### Task statement
Pull every line with the word "lstlisting" out of the entries below.

———

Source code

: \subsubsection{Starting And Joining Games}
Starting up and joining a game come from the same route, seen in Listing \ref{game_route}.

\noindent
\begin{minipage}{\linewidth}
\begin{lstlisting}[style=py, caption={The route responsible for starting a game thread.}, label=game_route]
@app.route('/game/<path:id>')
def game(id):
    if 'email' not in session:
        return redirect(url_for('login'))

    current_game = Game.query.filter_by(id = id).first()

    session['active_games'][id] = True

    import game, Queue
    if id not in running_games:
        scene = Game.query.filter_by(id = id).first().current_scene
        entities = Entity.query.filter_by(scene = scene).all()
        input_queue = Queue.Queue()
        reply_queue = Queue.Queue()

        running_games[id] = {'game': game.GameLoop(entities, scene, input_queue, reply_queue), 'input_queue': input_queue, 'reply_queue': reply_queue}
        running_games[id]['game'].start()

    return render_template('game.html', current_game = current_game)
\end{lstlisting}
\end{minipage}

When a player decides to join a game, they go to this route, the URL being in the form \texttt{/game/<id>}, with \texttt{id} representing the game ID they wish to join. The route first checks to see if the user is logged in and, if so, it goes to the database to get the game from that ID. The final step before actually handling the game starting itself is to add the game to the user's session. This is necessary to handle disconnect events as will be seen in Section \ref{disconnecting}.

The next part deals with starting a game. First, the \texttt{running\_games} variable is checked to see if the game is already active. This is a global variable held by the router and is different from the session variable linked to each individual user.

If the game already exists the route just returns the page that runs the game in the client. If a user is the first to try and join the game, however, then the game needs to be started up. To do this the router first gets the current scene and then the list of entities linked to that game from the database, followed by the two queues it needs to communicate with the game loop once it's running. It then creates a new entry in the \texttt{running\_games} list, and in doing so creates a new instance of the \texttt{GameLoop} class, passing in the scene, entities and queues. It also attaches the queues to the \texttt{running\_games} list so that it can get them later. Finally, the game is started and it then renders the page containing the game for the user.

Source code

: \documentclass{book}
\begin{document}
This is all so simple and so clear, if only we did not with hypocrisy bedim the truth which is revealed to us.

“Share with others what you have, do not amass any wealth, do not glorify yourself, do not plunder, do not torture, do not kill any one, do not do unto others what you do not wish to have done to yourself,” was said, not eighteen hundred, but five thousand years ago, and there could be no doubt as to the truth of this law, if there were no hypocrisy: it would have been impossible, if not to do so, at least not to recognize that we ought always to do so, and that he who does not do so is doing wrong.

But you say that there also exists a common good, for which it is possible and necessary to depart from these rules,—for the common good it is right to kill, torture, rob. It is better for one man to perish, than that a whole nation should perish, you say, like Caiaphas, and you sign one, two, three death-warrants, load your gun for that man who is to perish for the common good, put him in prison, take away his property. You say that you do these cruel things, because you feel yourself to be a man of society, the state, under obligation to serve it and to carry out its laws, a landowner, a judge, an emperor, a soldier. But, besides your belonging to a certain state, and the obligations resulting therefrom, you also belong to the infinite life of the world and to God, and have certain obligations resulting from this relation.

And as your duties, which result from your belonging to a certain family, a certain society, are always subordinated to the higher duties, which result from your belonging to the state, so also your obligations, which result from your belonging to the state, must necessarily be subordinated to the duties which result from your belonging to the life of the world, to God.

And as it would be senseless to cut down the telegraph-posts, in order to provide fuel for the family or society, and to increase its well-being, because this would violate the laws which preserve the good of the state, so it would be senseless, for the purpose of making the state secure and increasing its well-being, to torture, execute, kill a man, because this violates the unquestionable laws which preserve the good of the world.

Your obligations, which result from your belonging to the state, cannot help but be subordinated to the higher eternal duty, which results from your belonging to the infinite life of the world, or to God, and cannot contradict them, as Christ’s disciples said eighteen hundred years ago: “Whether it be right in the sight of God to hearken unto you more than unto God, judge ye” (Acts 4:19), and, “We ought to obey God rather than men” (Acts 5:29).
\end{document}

———

### Result below
\begin{lstlisting}[style=py, caption={The route responsible for starting a game thread.}, label=game_route]
\end{lstlisting}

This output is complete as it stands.